Mate, interestig you should comment on the sizes, I took delivery of 58 Z35 but it's back at the shop now and I'm waiting for a 61cm. Got one ride in, brilliant!


----------



## traumabill

*Here's mine - finally!*

Just finished the build:

61 cm Z1 frameset
All Dura Ace with the exception of the R-700 crankset
Ritchey WCS Carbon Seatpost
Ritchey WCS Carbon Matrix 110mm stem
Zipp SLC2 46 cm Carbon Bars
Zipp Cages
Easton EC70 Carbon Clinchers
Vittoria Evo Corsa CX tires
Dura Ace pedals
Fizik Aliante Ti Saddle


16.1 pounds complete as pictured w/cages pedals.

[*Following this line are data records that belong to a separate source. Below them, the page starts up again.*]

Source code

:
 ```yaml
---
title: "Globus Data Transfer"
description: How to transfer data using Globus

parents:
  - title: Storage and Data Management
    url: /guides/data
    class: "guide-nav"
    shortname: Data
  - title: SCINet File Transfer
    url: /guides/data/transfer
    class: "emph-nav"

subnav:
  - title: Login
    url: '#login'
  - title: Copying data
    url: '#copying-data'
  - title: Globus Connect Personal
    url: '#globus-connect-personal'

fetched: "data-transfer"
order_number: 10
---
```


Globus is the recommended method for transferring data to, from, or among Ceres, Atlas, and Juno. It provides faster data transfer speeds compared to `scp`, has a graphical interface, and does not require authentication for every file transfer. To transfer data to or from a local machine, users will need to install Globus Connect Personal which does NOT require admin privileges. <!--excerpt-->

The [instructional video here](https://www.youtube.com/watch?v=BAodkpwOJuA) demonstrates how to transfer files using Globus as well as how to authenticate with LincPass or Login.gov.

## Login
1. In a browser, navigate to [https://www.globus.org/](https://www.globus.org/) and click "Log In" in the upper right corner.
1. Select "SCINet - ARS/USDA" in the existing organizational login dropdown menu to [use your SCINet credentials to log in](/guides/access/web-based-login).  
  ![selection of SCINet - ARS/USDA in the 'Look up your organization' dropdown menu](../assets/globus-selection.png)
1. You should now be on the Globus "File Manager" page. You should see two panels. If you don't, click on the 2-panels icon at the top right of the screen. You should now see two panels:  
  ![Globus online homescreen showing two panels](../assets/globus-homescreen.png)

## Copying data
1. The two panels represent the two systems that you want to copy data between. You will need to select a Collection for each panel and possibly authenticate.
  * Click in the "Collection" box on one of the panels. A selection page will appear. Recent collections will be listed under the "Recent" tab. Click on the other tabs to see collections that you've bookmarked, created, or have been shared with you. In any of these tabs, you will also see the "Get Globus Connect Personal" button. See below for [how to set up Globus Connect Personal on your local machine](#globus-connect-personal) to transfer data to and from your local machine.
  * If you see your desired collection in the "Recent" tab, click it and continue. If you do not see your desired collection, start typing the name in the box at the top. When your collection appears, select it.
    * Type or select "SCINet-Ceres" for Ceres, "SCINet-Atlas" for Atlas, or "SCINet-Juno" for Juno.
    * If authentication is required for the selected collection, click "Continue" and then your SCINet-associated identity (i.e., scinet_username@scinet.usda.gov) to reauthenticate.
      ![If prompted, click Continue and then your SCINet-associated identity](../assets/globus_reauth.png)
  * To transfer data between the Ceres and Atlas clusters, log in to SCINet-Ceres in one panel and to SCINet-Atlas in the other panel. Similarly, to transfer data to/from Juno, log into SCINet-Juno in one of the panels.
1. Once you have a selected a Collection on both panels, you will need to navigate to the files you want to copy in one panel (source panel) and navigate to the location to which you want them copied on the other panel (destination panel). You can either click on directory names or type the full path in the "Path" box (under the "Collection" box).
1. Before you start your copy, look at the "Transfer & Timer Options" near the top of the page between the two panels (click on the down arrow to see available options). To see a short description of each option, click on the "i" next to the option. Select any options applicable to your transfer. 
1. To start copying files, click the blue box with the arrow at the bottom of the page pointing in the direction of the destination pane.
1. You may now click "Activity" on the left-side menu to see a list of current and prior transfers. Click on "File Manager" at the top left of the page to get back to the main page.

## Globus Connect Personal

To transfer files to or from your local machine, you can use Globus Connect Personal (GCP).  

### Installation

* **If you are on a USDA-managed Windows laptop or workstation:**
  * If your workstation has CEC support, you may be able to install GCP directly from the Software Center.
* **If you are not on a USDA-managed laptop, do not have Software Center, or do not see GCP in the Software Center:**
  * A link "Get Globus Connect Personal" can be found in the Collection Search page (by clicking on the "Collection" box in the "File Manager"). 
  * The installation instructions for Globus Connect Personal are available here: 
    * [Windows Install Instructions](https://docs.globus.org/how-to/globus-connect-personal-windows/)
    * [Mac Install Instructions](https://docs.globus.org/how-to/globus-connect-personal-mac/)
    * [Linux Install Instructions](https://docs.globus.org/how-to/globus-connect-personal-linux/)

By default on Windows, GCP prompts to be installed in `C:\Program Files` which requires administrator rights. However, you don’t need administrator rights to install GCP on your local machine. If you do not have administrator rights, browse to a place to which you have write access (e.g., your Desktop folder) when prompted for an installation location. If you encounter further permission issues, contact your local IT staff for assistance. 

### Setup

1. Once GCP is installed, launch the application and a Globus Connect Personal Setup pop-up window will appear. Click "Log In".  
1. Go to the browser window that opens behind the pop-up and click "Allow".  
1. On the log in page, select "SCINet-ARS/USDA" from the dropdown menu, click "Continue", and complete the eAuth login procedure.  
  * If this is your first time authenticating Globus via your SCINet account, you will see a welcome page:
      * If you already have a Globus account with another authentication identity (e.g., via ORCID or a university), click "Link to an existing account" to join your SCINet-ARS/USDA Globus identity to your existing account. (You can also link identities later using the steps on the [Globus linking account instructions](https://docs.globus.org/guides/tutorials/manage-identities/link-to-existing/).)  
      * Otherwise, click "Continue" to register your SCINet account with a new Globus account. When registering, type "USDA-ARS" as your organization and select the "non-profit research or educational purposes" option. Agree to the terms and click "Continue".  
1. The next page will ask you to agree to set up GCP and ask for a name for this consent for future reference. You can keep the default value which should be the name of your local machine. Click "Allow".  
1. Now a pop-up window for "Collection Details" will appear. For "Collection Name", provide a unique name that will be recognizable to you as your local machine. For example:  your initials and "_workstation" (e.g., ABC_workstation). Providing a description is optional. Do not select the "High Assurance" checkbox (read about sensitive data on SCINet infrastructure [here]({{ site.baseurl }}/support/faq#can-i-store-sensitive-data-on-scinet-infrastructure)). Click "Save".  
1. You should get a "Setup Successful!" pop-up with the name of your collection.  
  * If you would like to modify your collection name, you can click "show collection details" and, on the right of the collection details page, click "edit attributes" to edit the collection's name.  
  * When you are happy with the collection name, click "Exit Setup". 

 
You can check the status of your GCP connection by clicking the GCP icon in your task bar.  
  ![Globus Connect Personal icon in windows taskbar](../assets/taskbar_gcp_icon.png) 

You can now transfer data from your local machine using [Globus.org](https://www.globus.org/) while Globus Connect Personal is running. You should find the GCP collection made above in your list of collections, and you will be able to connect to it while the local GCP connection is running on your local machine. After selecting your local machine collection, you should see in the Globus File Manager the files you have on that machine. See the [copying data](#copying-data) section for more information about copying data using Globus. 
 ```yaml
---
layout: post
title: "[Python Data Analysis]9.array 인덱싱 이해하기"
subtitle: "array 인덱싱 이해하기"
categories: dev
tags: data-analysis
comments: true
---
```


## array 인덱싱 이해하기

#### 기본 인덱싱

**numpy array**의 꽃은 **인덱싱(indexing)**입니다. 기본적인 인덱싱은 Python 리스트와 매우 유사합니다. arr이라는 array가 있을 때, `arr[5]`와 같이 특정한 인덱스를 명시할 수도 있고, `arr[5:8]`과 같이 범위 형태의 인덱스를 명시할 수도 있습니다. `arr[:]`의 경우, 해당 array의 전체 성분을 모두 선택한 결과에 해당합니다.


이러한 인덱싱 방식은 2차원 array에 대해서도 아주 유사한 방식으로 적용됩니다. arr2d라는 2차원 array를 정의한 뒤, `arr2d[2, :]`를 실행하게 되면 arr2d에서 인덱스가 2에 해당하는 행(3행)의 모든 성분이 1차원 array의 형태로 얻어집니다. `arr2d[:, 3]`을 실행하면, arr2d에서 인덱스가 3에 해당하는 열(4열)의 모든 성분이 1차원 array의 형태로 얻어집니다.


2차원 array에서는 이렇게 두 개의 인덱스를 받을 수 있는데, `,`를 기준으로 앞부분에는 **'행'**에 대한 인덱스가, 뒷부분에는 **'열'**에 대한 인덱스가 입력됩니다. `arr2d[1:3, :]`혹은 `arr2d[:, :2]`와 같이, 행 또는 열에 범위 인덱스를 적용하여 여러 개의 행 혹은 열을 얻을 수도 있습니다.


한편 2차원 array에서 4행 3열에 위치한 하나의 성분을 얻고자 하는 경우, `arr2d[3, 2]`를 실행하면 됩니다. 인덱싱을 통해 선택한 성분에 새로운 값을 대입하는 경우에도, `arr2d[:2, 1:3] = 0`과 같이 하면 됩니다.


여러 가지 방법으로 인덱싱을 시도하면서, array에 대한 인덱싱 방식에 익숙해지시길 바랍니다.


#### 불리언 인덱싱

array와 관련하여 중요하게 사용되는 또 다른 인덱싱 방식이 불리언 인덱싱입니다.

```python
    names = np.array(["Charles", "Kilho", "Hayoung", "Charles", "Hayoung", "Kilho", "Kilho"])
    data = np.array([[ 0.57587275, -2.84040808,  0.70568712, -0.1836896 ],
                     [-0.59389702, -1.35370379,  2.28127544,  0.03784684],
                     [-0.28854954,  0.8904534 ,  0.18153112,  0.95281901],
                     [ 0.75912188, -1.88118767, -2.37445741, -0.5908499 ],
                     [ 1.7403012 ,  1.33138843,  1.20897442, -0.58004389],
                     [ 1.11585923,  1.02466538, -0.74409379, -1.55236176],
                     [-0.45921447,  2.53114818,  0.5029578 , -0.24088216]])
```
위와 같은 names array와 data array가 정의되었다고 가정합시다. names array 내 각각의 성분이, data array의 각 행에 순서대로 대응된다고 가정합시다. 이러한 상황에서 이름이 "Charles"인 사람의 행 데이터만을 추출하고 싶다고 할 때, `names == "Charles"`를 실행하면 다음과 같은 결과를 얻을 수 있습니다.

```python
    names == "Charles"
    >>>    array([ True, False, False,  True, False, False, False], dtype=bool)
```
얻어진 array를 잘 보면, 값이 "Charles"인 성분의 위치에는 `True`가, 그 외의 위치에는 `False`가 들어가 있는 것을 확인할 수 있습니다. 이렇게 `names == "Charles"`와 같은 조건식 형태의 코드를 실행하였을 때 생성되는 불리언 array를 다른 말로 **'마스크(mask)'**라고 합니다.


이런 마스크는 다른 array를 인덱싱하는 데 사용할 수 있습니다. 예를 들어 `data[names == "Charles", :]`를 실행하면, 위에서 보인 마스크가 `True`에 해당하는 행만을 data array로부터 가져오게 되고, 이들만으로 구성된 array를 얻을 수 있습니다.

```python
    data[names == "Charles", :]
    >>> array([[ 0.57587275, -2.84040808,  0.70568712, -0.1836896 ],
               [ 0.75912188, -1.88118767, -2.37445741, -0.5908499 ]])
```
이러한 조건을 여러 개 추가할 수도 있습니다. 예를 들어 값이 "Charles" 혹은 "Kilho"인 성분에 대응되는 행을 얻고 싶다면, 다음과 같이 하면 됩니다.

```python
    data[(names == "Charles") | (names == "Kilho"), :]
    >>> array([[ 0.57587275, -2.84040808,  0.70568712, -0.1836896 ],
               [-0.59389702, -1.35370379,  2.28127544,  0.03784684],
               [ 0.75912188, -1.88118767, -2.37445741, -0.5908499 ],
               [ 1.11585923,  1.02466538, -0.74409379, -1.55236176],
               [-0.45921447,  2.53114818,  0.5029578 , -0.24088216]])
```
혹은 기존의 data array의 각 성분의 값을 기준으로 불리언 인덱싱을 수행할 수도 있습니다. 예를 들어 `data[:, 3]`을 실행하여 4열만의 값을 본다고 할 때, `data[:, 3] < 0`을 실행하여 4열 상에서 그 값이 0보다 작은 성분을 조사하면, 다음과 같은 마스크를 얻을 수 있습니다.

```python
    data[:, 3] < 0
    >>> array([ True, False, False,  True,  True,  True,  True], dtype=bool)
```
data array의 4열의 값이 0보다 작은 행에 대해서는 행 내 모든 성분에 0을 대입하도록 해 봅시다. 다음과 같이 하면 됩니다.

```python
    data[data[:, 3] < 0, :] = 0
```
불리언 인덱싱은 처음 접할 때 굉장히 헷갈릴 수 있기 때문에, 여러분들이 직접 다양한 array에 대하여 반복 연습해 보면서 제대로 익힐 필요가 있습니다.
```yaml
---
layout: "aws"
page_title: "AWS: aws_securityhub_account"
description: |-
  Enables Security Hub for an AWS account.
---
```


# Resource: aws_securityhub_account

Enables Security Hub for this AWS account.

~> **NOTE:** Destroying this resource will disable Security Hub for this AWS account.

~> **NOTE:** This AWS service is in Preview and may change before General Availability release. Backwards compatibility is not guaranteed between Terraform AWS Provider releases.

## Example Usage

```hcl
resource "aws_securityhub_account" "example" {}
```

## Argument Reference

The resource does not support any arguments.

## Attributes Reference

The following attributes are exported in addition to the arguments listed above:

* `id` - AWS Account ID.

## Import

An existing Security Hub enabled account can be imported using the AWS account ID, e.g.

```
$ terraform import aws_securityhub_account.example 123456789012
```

Oh yeah, cheaper than a Z15, too!

Thanks to Jim Manton, and SuperDave for your help in this build!

Bill


----------



## mbaulfinger

Hi Bill, That is quite a nice build you did. I've been looking at the Z1 for some time now. 
Your example build makes it all the more tempting. What frame size do you all think would be suitable for someone who is 6' 3"? Wondering if it would be the 61cm? I'm also surprised at the specs of your bike and the fact that its price came in at under the price of the Z15. Great job.

Mark


----------



## traumabill

Hey Mark,

I'm 6'1"+, and I was Serotta fit to a 60 cm top/60 cm seat. The 61 was the closest fit for me in Z geometry. If I went F series, I would have been a 60. I also ride a 58 cm CAAD8, fairly comfortably. 61 should work for you pretty easily. Will Frischkorn rides the Z1 for Slipstream, and he's a lanky 6'2".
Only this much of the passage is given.